Alter Ego is a book – but also the name of a photography project – by Robbie Cooper. From 2003 to 2006 he travelled around the world, meeting online gamers to portray them… with their avatars.
The seed of this idea was planted in 2003 when Cooper was shooting pictures of the divorced CEO of a company: the man confessed he used online games to stay in touch with his children, meeting them every evening in Everquest, where they would play, spend some time together and catch up. As Cooper recalls: “His description of the banal but emotionally important exchange, taking place in the vivid fantasy of the game, got me thinking about the nature of the game itself; it’s a world of surface appearances and symbols. Within that, their interaction had been reduced to text; it was a technological extension of psychological models – the imaginary, and the symbolic structure of language“.
Alter Ego offers a gallery of portraits of real people and their avatars: a real striking experience during which we find ourselves looking for connections between the two, but we also immediately recognise the distance that divides them. In the end it’s clear that there can never be a clear separation of identity: an avatar is a representation of the real-life person but also enables a player to be someone else in a virtual world.
Each person photographed with his or her avatar, also wrote a few lines explaining the relationship between the two characters; this way the book is a real work of journalism and a sociology essay.
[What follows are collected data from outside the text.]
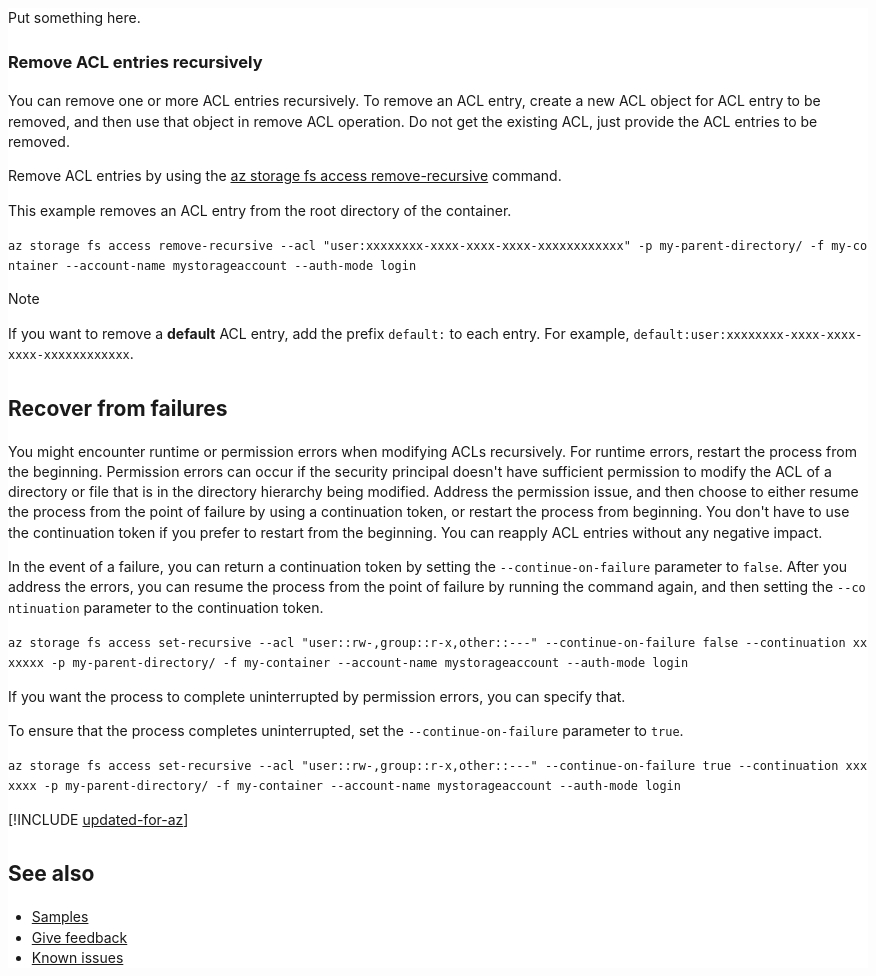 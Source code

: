 Put something here.

### Remove ACL entries recursively

You can remove one or more ACL entries recursively. To remove an ACL entry, create a new ACL object for ACL entry to be removed, and then use that object in remove ACL operation. Do not get the existing ACL, just provide the ACL entries to be removed.

Remove ACL entries by using the [az storage fs access remove-recursive](/cli/azure/storage/fs/access#az_storage_fs_access_remove_recursive) command.

This example removes an ACL entry from the root directory of the container.  

```azurecli
az storage fs access remove-recursive --acl "user:xxxxxxxx-xxxx-xxxx-xxxx-xxxxxxxxxxxx" -p my-parent-directory/ -f my-container --account-name mystorageaccount --auth-mode login
```

> [!NOTE]
> If you want to remove a **default** ACL entry, add the prefix `default:` to each entry. For example, `default:user:xxxxxxxx-xxxx-xxxx-xxxx-xxxxxxxxxxxx`.

## Recover from failures

You might encounter runtime or permission errors when modifying ACLs recursively. For runtime errors, restart the process from the beginning. Permission errors can occur if the security principal doesn't have sufficient permission to modify the ACL of a directory or file that is in the directory hierarchy being modified. Address the permission issue, and then choose to either resume the process from the point of failure by using a continuation token, or restart the process from beginning. You don't have to use the continuation token if you prefer to restart from the beginning. You can reapply ACL entries without any negative impact.

In the event of a failure, you can return a continuation token by setting the `--continue-on-failure` parameter to `false`. After you address the errors, you can resume the process from the point of failure by running the command again, and then setting the `--continuation` parameter to the continuation token.

```azurecli
az storage fs access set-recursive --acl "user::rw-,group::r-x,other::---" --continue-on-failure false --continuation xxxxxxx -p my-parent-directory/ -f my-container --account-name mystorageaccount --auth-mode login  
```

If you want the process to complete uninterrupted by permission errors, you can specify that.

To ensure that the process completes uninterrupted, set the `--continue-on-failure` parameter to `true`.

```azurecli
az storage fs access set-recursive --acl "user::rw-,group::r-x,other::---" --continue-on-failure true --continuation xxxxxxx -p my-parent-directory/ -f my-container --account-name mystorageaccount --auth-mode login  
```

[!INCLUDE [updated-for-az](../../../includes/recursive-acl-best-practices.md)]

## See also

- [Samples](https://github.com/Azure/azure-cli/blob/dev/src/azure-cli/azure/cli/command_modules/storage/docs/ADLS%20Gen2.md)
- [Give feedback](https://github.com/Azure/azure-cli-extensions/issues)
- [Known issues](data-lake-storage-known-issues.md#api-scope-data-lake-client-library) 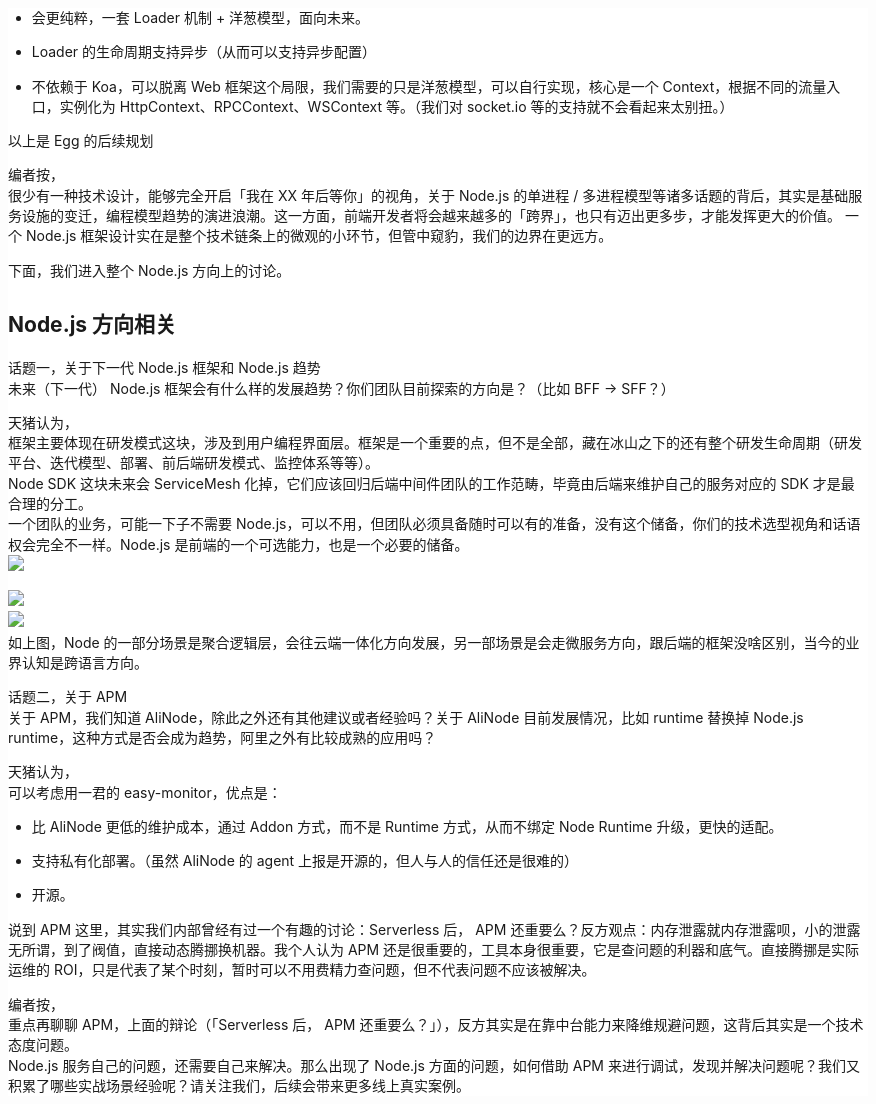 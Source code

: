 *   会更纯粹，一套 Loader 机制 + 洋葱模型，面向未来。
    
*   Loader 的生命周期支持异步（从而可以支持异步配置）
    
*   不依赖于 Koa，可以脱离 Web 框架这个局限，我们需要的只是洋葱模型，可以自行实现，核心是一个 Context，根据不同的流量入口，实例化为 HttpContext、RPCContext、WSContext 等。（我们对 socket.io 等的支持就不会看起来太别扭。）
    

以上是 Egg 的后续规划

  
编者按，  
很少有一种技术设计，能够完全开启「我在 XX 年后等你」的视角，关于 Node.js 的单进程 / 多进程模型等诸多话题的背后，其实是基础服务设施的变迁，编程模型趋势的演进浪潮。这一方面，前端开发者将会越来越多的「跨界」，也只有迈出更多步，才能发挥更大的价值。 一个 Node.js 框架设计实在是整个技术链条上的微观的小环节，但管中窥豹，我们的边界在更远方。

下面，我们进入整个 Node.js 方向上的讨论。

Node.js 方向相关
------------

话题一，关于下一代 Node.js 框架和 Node.js 趋势  
未来（下一代） Node.js 框架会有什么样的发展趋势？你们团队目前探索的方向是？（比如 BFF -> SFF？）

  
天猪认为，  
框架主要体现在研发模式这块，涉及到用户编程界面层。框架是一个重要的点，但不是全部，藏在冰山之下的还有整个研发生命周期（研发平台、迭代模型、部署、前后端研发模式、监控体系等等）。  
Node SDK 这块未来会 ServiceMesh 化掉，它们应该回归后端中间件团队的工作范畴，毕竟由后端来维护自己的服务对应的 SDK 才是最合理的分工。  
一个团队的业务，可能一下子不需要 Node.js，可以不用，但团队必须具备随时可以有的准备，没有这个储备，你们的技术选型视角和话语权会完全不一样。Node.js 是前端的一个可选能力，也是一个必要的储备。  
![](https://mmbiz.qpic.cn/mmbiz_png/otfIrRhFJ9q6AsdVH1g9EFhTc9Y1B34Y2SwzB1CnSn5u6ZL0Wh4htuOML4lIw8AXDfsPiabQ345wSx9fLTDheIQ/640?wx_fmt=png)

![](https://mmbiz.qpic.cn/mmbiz_png/otfIrRhFJ9q6AsdVH1g9EFhTc9Y1B34YVKnia5OSjWL2wHltJe2ZKskMc4KcIl8ZnjV16AVEKO36IgYuTUK5B8g/640?wx_fmt=png)  
![](https://mmbiz.qpic.cn/mmbiz_png/otfIrRhFJ9q6AsdVH1g9EFhTc9Y1B34YmItoA0qJAf1lXCunriaYLYFHYEqicvUft0SymspvfC72EZfN4LfJ7DFQ/640?wx_fmt=png)  
如上图，Node 的一部分场景是聚合逻辑层，会往云端一体化方向发展，另一部场景是会走微服务方向，跟后端的框架没啥区别，当今的业界认知是跨语言方向。

话题二，关于 APM  
关于 APM，我们知道 AliNode，除此之外还有其他建议或者经验吗？关于 AliNode 目前发展情况，比如 runtime 替换掉 Node.js runtime，这种方式是否会成为趋势，阿里之外有比较成熟的应用吗？

  
天猪认为，  
可以考虑用一君的 easy-monitor，优点是：

*   比 AliNode 更低的维护成本，通过 Addon 方式，而不是 Runtime 方式，从而不绑定 Node Runtime 升级，更快的适配。
    
*   支持私有化部署。（虽然 AliNode 的 agent 上报是开源的，但人与人的信任还是很难的）
    
*   开源。
    

说到 APM 这里，其实我们内部曾经有过一个有趣的讨论：Serverless 后， APM 还重要么？反方观点：内存泄露就内存泄露呗，小的泄露无所谓，到了阀值，直接动态腾挪换机器。我个人认为 APM 还是很重要的，工具本身很重要，它是查问题的利器和底气。直接腾挪是实际运维的 ROI，只是代表了某个时刻，暂时可以不用费精力查问题，但不代表问题不应该被解决。

  
编者按，  
重点再聊聊 APM，上面的辩论（「Serverless 后， APM 还重要么？」），反方其实是在靠中台能力来降维规避问题，这背后其实是一个技术态度问题。  
Node.js 服务自己的问题，还需要自己来解决。那么出现了 Node.js 方面的问题，如何借助 APM 来进行调试，发现并解决问题呢？我们又积累了哪些实战场景经验呢？请关注我们，后续会带来更多线上真实案例。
And, as Cooper explained in an interview, it’s a varied world: “I think people use avatars in different ways. We noticed in Asia players were much more focused on creating an avatar that they liked looking at, rather than thinking about what other people were seeing inside the game world. So a lot of guys played girls for that reason. Another player in Korea played a little girl character because he was selling items and it helped in bargaining. He modified his behaviour in the game to try and maintain the illusion that he was really a little girl. Other people really throw themselves into the role play element, or consider their avatar to be an extension of their real world selves. Very often the role play story that players gave their characters seemed to echo something about the person. So one player who created a vampire character had actually spent years acting out the same fantasy in goth clubs. One of the people he’d associated with during those years took it to the level of sleeping in a coffin! Others found the role play element in the game world so compelling that it made the humdrum reality of their normal lives seem dead by comparison. One of those referred to the real world as the ‘BBW’ – the big boring world. To cut a long story short, it takes all sorts to make a world, and it takes all sorts to make a virtual world too“.